‘Into the Badlands’: Meet the New Dystopian Kung-Fu Plantation Western
Kung-Fu and the Western: always an unkillable combination. Into the Badlands, AMC‘s post-apocalyptic martial-arts thriller set in the deep South — or what’s left of it after civilization collpases — kicks off with a bang: Mystery man Daniel Wu rides in on his motorcycle wearing a red leather trench coat, shades and a ceremonial sword. Before he fights, he makes a point of removing the blade, because he prefers to handle his blood baths with his fists. (Wu is a veteran of Hong Kong action flicks like 2012’s Tai Chi Zero; one of the fight directors is Master Dee Dee from Crouching Tiger, Hidden Dragon and the Kill Bill movies.) Many corpses later, someone finally gets around to asking who the hell he is: “Got a name? You just show up, kill people and leave?”

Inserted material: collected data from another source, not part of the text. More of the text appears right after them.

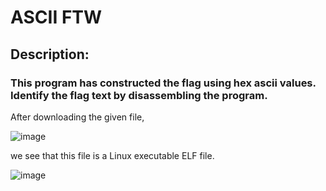 # ASCII FTW
## Description: 
### This program has constructed the flag using hex ascii values. Identify the flag text by disassembling the program.

After downloading the given file,

![image](https://github.com/itguy19/picoCTF-Writeups/assets/125930481/284a6769-947c-4489-b726-e09fb61b4551)

we see that this file is a Linux executable ELF file.

![image](https://github.com/itguy19/picoCTF-Writeups/assets/125930481/8cc27857-ef68-4e18-b8b3-4dc41ce14cf6)

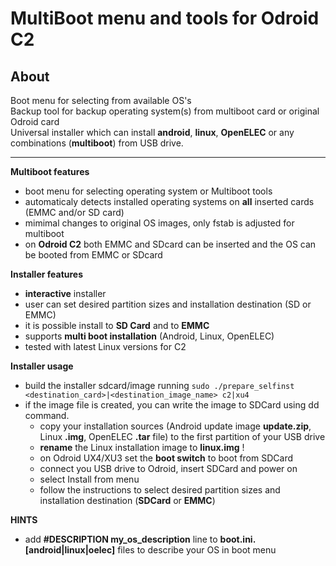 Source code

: MultiBoot menu and tools for Odroid C2
===================================================

About
-----

Boot menu for selecting from available OS's<br />
Backup tool for backup operating system(s) from multiboot card or original Odroid card<br />
Universal installer which can install **android**, **linux**, **OpenELEC** or any combinations (**multiboot**) from USB drive.<br />

---

**Multiboot features**

- boot menu for selecting operating system or Multiboot tools
- automaticaly detects installed operating systems on **all** inserted cards (EMMC and/or SD card)
- mimimal changes to original OS images, only fstab is adjusted for multiboot
- on **Odroid C2** both EMMC and SDcard can be inserted and the OS can be booted from EMMC or SDcard


**Installer features**

- **interactive** installer
- user can set desired partition sizes and installation destination (SD or EMMC)
- it is possible install to **SD Card** and to **EMMC**
- supports **multi boot installation** (Android, Linux, OpenELEC)
- tested with latest Linux versions for C2

**Installer usage**

- build the installer sdcard/image running `sudo ./prepare_selfinst <destination_card>|<destination_image_name> c2|xu4`
- if the image file is created, you can write the image to SDCard using dd command.
  - copy your installation sources (Android update image **update.zip**, Linux **.img**, OpenELEC **.tar** file) to the first partition of your USB drive
  - **rename** the Linux installation image to **linux.img** !
  - on Odroid UX4/XU3 set the **boot switch** to boot from SDCard
  - connect you USB drive to Odroid, insert SDCard and power on
  - select Install from menu
  - follow the instructions to select desired partition sizes and installation destination (**SDCard** or **EMMC**)

**HINTS**
- add **#DESCRIPTION my_os_description** line to **boot.ini.[android|linux|oelec]** files to describe your OS in boot menu
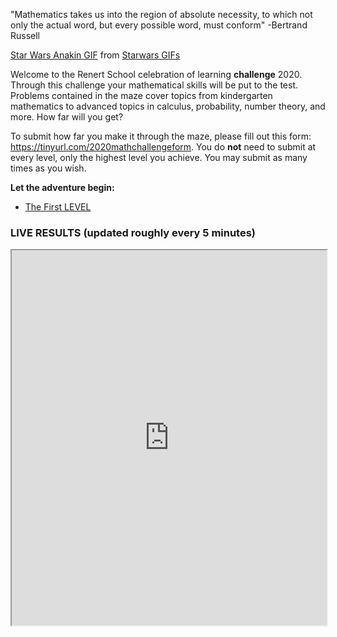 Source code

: "Mathematics takes us into the region of absolute necessity, to which not only the actual word, but every possible word, must conform" -Bertrand Russell 

<div class="tenor-gif-embed" data-postid="13380207" data-share-method="host" data-width="100%" data-aspect-ratio="2.4057971014492754"><a href="https://tenor.com/view/star-wars-anakin-this-is-where-the-fun-begins-gif-13380207">Star Wars Anakin GIF</a> from <a href="https://tenor.com/search/starwars-gifs">Starwars GIFs</a></div><script type="text/javascript" async src="https://tenor.com/embed.js"></script>

Welcome to the Renert School celebration of learning **challenge** 2020. Through this challenge your mathematical skills will be put to the test. Problems contained in the maze cover topics from kindergarten mathematics to advanced topics in calculus, probability, number theory, and more. How far will you get? 


To submit how far you make it through the maze, please fill out this form: <a href="https://tinyurl.com/2020mathchallengeform">https://tinyurl.com/2020mathchallengeform</a>. You do **not** need to submit at every level, only the highest level you achieve. You may submit as many times as you wish. 


**Let the adventure begin:**
* [The First LEVEL](level1.md)


### LIVE RESULTS (updated roughly every 5 minutes)
<iframe src="https://docs.google.com/spreadsheets/d/e/2PACX-1vRzx-iLrTCItJxe1_hEHFQe9a7GKMQW8feWn8mxtaA-QhPxQHcV_hsk9Y24Sni9TSKygaH_c7tJqMT4/pubhtml?gid=453813207&amp;single=true&amp;widget=true&amp;headers=false" width="100%" height = "600"></iframe>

The guy’s name is Sunny, not the most terrifying name in the world, and he’s a Clipper — a professional killer with more than 400 tattoos to mark his ever-increasing body count. Loosely based on a 16th-century Chinese tale, Journey to the West, about the adventures of a wandering Buddhist monk, Badlands conjures the ghost of Kung Fu, the classic Seventies yarn with David Carradine roaming the Wild West seeking enlightenment and kicking ass. Throw in some Game of Thrones intrigue, loads of Django Unchained Civil War plantation ambience, the spirit of Bruce Lee and the bleak vibe of The Walking Dead, and you’ve got Badlands.
The last remnants of known civilization are controlled by evil barons like Sunny’s master, Quinn, the marvelous Marton Csokas. With his quasi-Amish beard and starched collars, the baron rules his opium empire while playing old blues records on the Victrola in his mansion, living large on a plantation surrounded by poppy fields. “People once thought there’s a Holy Book,” he proclaims in his Colonel Sanders drawl to his private army. “They believed it held the answers from a god that would save them. Boys, there is no god in the Badlands.”
He controls the poppy supply; the Widow, played by Emily Beecham, controls the oil, along with her all-girl army of Butterflies. She’s the liveliest villain in the tale — think Mad Men’s Christina Hendricks in full-on Marilyn mode, except Joan Holloway Harris never got to enjoy the pleasure of separating the McCann Erickson creeps’ skulls from their shoulders. Ally Ioannides is her deadliest protogree Tilda, the Butterfly warrior as a punk rock Arya.
It was the Baron who found Sunny as a child, shivering and abandoned, and trained him as a Clipper; he is now his bloodiest enforcer, with the tattoos to prove it. “No parents, no name, no past,” the Baron says. “I figured if the Badlands hadn’t killed him, there must be a strength inside him.” (This is the kind of post-apocalyptic wasteland that has motorcycles, but not guns, which is convenient for professionals who specialize in kicking hombres in the face.) When a woman in his bed purrs, “I know buried under all this ink is a good man,” Sunny just mutters, “You’re wrong.” But he’s starting to wonder if there’s a better way somewhere else. And on Into the Badlands, the tough question is who he’ll have to kill to get there.